As tensions heat up in the Persian Gulf, the Navy’s minesweeping fleet may once again be called into action, but its sailors say the ships are too old and broken to do the job. “We are essentially the ships that the Navy forgot.”

The U.S. Navy officer was eager to talk.

He’d seen his ship, one of the Navy’s fleet of 11 minesweepers, sidelined by repairs and maintenance for more than 20 months. Once the ship, based in Japan, returned to action, its crew was only able to conduct its most essential training — how to identify and defuse underwater mines — for fewer than 10 days the entire next year. During those training missions, the officer said, the crew found it hard to trust the ship’s faulty navigation system: It ran on Windows 2000.

The officer, hoping that by speaking out he could provoke needed change, wound up delaying the scheduled interview. He apologized. His ship had broken down again.

“We are essentially the ships that the Navy forgot,” he said of the minesweepers.

Thousands of miles away in the Persian Gulf, another officer, this one assigned to a minesweeper in the Navy’s 5th Fleet, offered much the same account. While tensions with Iran seem to escalate by the day, the officer said the four minesweepers based in the Gulf were so physically unreliable that he doubted his superiors would actually send them into action in a crisis.

The ships are one of the Navy’s primary tools for finding and neutralizing mines. They use sonar to hunt for them. The bombs are then disabled by divers, underwater drones or towing equipment dragged behind the stern.

But the aging minesweepers routinely need repairs, the officer in the Persian Gulf said, and the companies that used to make a variety of spare parts no longer exist. A sailor recently aboard one ship said the sonar meant to detect mines was so imprecise that in training exercises it flagged dishwashers, crab traps and cars on the ocean floor as potential bombs.

Clearing mines from the Persian Gulf effectively would require multiple ships underway for a sustained period. A Navy spokesman acknowledged that the service has struggled to put a “fully mission-capable” squad to sea. Only a quarter of the time over the last year did more than one ship meet that definition — although he said the ships could still be sent out.

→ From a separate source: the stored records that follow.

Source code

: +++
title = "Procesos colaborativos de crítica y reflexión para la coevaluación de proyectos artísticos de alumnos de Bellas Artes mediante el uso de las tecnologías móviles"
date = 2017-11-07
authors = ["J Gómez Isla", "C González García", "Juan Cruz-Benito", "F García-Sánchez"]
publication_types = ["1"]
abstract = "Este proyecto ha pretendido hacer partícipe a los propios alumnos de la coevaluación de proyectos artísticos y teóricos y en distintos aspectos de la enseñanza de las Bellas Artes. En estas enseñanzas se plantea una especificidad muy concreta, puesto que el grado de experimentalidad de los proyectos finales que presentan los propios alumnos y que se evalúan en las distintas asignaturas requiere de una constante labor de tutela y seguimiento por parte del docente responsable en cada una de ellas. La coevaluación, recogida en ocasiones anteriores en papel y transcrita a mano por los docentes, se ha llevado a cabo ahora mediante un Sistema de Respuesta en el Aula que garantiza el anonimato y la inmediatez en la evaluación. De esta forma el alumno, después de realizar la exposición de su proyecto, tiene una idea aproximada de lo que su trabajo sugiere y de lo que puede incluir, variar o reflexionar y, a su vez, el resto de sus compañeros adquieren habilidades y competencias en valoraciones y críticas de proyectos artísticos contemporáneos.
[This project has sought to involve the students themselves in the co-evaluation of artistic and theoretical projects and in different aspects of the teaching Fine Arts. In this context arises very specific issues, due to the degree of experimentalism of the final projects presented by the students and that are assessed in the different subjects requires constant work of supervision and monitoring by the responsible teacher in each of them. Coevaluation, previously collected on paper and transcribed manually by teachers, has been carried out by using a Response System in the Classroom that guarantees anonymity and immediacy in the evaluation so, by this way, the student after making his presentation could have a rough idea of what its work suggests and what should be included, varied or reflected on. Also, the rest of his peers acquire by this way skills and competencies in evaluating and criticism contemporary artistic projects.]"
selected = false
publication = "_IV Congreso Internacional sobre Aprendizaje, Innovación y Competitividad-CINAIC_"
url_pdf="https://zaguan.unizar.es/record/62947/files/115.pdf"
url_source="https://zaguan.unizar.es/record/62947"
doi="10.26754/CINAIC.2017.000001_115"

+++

“We are eager to operate if called upon,” the officer aboard one of the Persian Gulf ships said. “We’ll operate the systems as best as they can operate. My concern is the ships are old and, like any old ship, they break.”

The Avenger-class ships were built in the late 1980s and early ’90s and slated for retirement years ago. But their retirement date has been continually delayed because the service still doesn’t have a working replacement. The Navy’s latest estimate is that the ships will all be decommissioned by fiscal year 2023.

[More at link]

https://www.propublica.org/article/iran-has-hundreds-of-naval-mines-us-navy-minesweepers-find-old-dishwashers-car-parts?fbclid=IwAR0TQojnxNBk8-41V0LzMpE4dqcx-Q7P037p6lf5IHL8s1Wm5x8tGAXbbMM
 
Mine hunting and route clearance could also be contracted out for the initial stuff. The commercial side has some very good gear.
 
11?

So at 12 MCDV, does that mean Canada’s Navy has more of something than the USN? ???
 
Colin P said:
Shsssh or we be asked to send them to the Gulf to hunt mines.
Well that gives us an opportunity to be a very useful card in the deck, send a Halifax and say 3 MCDV's to the gulf, two on duty, one in reserve. I am no expect but I feel like we would become a very crucial coalition asset if tensions flared up.
 
If we were serious in helping our allies, this is something we could focus in on and become a world leader. Not to mention the tech opportunities for Canadian Industries. We used to have world leading undersea tech companies, most that have withered on the vine.